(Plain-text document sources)
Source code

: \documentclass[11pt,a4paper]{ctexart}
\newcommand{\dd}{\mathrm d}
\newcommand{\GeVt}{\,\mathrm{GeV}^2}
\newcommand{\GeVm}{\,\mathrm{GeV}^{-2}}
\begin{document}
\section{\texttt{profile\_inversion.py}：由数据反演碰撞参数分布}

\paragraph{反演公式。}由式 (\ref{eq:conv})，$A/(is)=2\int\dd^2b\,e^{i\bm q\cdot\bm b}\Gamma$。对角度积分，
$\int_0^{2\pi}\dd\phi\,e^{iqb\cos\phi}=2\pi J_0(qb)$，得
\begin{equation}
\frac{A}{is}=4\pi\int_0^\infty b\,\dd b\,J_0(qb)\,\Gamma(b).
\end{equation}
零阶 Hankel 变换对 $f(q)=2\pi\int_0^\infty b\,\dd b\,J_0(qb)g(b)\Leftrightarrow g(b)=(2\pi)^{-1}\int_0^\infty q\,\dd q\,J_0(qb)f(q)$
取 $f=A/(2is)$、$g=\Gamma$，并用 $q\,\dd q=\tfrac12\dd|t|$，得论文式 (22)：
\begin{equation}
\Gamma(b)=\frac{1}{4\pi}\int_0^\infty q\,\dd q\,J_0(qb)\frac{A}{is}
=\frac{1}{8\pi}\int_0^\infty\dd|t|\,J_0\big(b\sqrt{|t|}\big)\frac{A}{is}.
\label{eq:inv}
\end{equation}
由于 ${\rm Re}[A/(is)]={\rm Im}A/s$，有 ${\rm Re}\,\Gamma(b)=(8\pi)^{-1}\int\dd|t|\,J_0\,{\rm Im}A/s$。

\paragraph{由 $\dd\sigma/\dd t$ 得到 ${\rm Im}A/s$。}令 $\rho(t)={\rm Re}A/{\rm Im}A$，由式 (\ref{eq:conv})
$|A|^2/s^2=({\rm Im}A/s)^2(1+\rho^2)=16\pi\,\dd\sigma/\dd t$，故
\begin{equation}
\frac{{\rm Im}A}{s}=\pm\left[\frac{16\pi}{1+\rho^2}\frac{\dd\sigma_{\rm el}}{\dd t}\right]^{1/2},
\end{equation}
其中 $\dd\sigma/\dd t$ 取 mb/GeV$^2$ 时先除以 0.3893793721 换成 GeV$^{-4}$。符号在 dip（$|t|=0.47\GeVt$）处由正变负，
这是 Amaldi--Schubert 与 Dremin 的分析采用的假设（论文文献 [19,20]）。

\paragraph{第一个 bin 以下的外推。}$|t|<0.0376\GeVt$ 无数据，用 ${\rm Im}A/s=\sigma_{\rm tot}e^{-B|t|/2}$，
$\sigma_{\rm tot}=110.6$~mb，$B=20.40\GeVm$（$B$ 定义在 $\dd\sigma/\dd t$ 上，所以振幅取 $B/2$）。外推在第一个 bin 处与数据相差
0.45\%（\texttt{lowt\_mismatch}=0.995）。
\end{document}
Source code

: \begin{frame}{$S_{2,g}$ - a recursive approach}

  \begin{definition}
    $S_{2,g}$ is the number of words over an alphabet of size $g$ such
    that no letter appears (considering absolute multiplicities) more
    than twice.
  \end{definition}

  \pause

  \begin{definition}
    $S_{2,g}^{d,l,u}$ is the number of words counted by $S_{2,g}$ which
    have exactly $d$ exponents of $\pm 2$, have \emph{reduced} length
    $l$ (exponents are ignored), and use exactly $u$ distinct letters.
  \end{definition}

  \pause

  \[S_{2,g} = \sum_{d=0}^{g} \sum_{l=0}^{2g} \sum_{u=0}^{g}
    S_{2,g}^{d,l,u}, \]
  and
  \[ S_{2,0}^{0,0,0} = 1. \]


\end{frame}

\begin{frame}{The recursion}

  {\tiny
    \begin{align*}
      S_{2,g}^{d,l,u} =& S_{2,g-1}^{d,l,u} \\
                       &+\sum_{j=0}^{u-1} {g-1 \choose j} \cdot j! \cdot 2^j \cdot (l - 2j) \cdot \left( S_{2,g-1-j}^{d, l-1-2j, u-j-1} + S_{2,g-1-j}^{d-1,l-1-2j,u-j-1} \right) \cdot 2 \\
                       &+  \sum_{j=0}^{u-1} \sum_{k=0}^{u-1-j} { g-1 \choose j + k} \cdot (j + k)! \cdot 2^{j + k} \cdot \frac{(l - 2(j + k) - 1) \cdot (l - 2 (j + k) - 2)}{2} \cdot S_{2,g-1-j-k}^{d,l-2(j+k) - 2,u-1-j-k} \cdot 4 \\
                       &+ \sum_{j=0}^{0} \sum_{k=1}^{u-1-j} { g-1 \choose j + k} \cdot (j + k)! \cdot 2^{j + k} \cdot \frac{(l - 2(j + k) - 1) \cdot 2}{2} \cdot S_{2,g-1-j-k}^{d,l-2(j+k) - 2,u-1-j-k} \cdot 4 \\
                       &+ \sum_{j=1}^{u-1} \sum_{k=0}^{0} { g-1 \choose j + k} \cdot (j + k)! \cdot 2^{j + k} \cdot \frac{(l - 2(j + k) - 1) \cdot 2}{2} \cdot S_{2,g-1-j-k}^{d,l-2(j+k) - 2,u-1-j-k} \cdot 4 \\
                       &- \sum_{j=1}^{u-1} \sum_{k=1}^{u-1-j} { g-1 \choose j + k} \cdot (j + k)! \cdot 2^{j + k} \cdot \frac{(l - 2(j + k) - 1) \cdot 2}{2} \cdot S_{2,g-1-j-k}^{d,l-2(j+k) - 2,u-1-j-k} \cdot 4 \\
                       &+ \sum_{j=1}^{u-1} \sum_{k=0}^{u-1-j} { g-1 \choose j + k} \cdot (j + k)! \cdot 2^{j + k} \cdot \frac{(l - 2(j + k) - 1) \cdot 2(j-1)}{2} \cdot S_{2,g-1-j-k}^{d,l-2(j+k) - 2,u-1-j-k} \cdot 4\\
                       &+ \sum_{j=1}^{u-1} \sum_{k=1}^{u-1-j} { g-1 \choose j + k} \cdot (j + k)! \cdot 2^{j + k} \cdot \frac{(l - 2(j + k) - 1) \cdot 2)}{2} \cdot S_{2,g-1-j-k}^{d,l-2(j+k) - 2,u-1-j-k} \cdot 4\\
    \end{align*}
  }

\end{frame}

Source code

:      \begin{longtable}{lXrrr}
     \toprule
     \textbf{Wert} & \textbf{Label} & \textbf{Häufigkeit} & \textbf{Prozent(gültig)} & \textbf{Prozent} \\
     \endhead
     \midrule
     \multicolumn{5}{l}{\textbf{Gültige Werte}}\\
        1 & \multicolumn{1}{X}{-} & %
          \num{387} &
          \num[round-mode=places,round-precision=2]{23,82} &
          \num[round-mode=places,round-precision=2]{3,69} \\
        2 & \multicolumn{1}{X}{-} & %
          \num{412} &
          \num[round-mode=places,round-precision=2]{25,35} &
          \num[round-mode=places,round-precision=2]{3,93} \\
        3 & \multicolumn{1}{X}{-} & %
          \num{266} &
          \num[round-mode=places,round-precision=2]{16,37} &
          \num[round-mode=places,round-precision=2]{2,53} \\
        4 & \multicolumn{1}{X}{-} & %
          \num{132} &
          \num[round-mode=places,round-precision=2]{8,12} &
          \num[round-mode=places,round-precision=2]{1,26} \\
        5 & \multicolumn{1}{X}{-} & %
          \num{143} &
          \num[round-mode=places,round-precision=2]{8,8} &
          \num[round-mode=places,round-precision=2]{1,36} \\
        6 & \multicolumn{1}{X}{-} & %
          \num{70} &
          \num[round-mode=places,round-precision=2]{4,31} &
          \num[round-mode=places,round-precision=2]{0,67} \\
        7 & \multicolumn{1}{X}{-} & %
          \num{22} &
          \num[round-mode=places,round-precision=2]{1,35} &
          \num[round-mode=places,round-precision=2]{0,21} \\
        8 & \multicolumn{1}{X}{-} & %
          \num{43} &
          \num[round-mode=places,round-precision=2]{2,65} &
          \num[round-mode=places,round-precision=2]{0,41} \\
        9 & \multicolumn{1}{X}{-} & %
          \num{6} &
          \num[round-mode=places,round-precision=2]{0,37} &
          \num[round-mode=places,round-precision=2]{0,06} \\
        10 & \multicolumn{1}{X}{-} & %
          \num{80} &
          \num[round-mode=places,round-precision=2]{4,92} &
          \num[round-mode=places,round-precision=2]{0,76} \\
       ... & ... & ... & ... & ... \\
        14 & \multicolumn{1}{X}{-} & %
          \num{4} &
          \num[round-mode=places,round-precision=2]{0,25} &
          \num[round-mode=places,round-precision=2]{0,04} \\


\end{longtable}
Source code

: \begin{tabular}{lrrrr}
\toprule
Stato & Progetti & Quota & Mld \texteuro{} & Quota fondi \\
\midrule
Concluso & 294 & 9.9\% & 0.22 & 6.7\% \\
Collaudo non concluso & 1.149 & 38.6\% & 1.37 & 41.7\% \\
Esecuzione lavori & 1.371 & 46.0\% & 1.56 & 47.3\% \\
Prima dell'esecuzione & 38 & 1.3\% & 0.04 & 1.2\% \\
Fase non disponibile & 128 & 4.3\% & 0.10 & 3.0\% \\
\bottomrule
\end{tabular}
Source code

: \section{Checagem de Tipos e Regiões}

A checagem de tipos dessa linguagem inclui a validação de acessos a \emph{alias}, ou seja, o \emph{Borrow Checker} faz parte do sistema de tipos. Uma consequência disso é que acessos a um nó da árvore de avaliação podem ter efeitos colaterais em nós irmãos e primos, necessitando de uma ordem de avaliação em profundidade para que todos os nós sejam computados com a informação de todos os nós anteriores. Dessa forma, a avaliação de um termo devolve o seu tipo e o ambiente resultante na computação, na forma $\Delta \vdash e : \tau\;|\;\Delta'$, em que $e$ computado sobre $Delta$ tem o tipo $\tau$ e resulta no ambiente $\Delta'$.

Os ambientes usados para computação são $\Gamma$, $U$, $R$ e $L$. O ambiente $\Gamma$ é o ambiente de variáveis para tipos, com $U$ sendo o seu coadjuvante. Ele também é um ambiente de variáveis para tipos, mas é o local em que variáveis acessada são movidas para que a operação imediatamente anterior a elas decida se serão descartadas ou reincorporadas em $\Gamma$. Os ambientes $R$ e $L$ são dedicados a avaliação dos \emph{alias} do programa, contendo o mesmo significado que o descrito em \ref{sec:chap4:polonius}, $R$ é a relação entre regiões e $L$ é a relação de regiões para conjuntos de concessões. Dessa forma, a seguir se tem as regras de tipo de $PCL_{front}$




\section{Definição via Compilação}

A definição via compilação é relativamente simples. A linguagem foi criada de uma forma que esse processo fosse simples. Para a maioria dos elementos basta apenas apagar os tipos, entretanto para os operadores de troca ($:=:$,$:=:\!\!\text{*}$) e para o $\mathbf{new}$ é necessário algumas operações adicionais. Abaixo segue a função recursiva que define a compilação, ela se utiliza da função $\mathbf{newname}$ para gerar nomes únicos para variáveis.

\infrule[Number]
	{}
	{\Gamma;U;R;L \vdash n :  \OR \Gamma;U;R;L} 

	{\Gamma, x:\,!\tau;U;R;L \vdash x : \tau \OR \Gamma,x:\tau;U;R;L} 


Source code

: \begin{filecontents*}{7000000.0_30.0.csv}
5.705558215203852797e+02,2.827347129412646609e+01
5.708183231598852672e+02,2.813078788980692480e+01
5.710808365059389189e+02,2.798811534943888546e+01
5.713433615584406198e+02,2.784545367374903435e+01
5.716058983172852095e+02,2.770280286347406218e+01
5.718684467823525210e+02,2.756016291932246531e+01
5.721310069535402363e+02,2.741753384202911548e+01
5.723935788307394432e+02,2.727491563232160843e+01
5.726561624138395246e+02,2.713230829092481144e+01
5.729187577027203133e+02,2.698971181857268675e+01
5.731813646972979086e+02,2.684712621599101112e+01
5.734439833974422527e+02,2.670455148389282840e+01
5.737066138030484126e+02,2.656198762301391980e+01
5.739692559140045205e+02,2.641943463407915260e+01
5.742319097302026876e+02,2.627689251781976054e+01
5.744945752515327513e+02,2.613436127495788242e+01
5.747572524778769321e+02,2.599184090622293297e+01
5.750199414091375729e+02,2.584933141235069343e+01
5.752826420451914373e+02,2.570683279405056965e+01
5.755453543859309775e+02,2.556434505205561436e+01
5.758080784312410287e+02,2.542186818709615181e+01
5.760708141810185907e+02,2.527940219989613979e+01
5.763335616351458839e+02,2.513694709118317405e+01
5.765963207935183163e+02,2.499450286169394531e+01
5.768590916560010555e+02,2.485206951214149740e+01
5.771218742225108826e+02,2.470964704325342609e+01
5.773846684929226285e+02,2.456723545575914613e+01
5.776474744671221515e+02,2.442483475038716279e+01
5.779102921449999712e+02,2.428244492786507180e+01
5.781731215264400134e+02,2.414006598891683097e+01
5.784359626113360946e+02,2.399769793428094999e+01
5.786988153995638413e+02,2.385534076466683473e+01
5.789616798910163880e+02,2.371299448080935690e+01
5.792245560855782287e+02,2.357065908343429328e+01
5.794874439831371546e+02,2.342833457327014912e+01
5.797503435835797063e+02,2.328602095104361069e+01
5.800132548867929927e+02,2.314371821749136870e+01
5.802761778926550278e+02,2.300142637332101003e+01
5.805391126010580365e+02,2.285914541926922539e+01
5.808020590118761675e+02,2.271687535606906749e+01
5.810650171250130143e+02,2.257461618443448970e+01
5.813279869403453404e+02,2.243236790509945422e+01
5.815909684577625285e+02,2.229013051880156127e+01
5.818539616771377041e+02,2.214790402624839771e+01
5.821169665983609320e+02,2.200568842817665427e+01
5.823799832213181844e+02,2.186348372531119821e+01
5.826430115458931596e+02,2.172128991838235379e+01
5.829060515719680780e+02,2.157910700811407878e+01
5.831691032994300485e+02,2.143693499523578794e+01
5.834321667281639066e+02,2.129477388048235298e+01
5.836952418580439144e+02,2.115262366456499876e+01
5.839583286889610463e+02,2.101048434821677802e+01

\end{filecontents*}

▸ **Task objective**
From the entries above, return exactly the line containing "5.758080784312410287e+02,2.542186818709615181e+01", the line containing "5.836952418580439144e+02,2.115262366456499876e+01", and all lines between, and nothing else.

▸ **Problem solution**
5.758080784312410287e+02,2.542186818709615181e+01
5.760708141810185907e+02,2.527940219989613979e+01
5.763335616351458839e+02,2.513694709118317405e+01
5.765963207935183163e+02,2.499450286169394531e+01
5.768590916560010555e+02,2.485206951214149740e+01
5.771218742225108826e+02,2.470964704325342609e+01
5.773846684929226285e+02,2.456723545575914613e+01
5.776474744671221515e+02,2.442483475038716279e+01
5.779102921449999712e+02,2.428244492786507180e+01
5.781731215264400134e+02,2.414006598891683097e+01
5.784359626113360946e+02,2.399769793428094999e+01
5.786988153995638413e+02,2.385534076466683473e+01
5.789616798910163880e+02,2.371299448080935690e+01
5.792245560855782287e+02,2.357065908343429328e+01
5.794874439831371546e+02,2.342833457327014912e+01
5.797503435835797063e+02,2.328602095104361069e+01
5.800132548867929927e+02,2.314371821749136870e+01
5.802761778926550278e+02,2.300142637332101003e+01
5.805391126010580365e+02,2.285914541926922539e+01
5.808020590118761675e+02,2.271687535606906749e+01
5.810650171250130143e+02,2.257461618443448970e+01
5.813279869403453404e+02,2.243236790509945422e+01
5.815909684577625285e+02,2.229013051880156127e+01
5.818539616771377041e+02,2.214790402624839771e+01
5.821169665983609320e+02,2.200568842817665427e+01
5.823799832213181844e+02,2.186348372531119821e+01
5.826430115458931596e+02,2.172128991838235379e+01
5.829060515719680780e+02,2.157910700811407878e+01
5.831691032994300485e+02,2.143693499523578794e+01
5.834321667281639066e+02,2.129477388048235298e+01
5.836952418580439144e+02,2.115262366456499876e+01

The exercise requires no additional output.